[Data extracted from a collection]
== Segment start ==

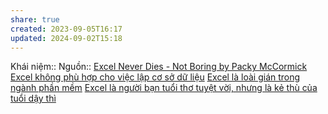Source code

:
 ```yaml
---
share: true
created: 2023-09-05T16:17
updated: 2024-09-02T15:18
---
```

Khái niệm:: 
Nguồn:: [Excel Never Dies - Not Boring by Packy McCormick](https://www.notboring.co/p/excel-never-dies)
[Excel không phù hợp cho việc lập cơ sở dữ liệu](./Excel%20kh%C3%B4ng%20ph%C3%B9%20h%E1%BB%A3p%20cho%20vi%E1%BB%87c%20l%E1%BA%ADp%20c%C6%A1%20s%E1%BB%9F%20d%E1%BB%AF%20li%E1%BB%87u.md)
[Excel là loài gián trong ngành phần mềm](./Excel%20l%C3%A0%20lo%C3%A0i%20gi%C3%A1n%20trong%20ng%C3%A0nh%20ph%E1%BA%A7n%20m%E1%BB%81m.md)
[Excel là người bạn tuổi thơ tuyệt vời, nhưng là kẻ thù của tuổi dậy thì](./Excel%20l%C3%A0%20ng%C6%B0%E1%BB%9Di%20b%E1%BA%A1n%20tu%E1%BB%95i%20th%C6%A1%20tuy%E1%BB%87t%20v%E1%BB%9Di,%20nh%C6%B0ng%20l%C3%A0%20k%E1%BA%BB%20th%C3%B9%20c%E1%BB%A7a%20tu%E1%BB%95i%20d%E1%BA%ADy%20th%C3%AC.md)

== Segment end ==

WHAT THE TASK REQUIRES
All that is wanted is an exact copy of the lines above from the one with "Nguồn:: [Excel Never" through the one with "[Excel là loài", with both ends included.

ANSWER AREA
Nguồn:: [Excel Never Dies - Not Boring by Packy McCormick](https://www.notboring.co/p/excel-never-dies)
[Excel không phù hợp cho việc lập cơ sở dữ liệu](./Excel%20kh%C3%B4ng%20ph%C3%B9%20h%E1%BB%A3p%20cho%20vi%E1%BB%87c%20l%E1%BA%ADp%20c%C6%A1%20s%E1%BB%9F%20d%E1%BB%AF%20li%E1%BB%87u.md)
[Excel là loài gián trong ngành phần mềm](./Excel%20l%C3%A0%20lo%C3%A0i%20gi%C3%A1n%20trong%20ng%C3%A0nh%20ph%E1%BA%A7n%20m%E1%BB%81m.md)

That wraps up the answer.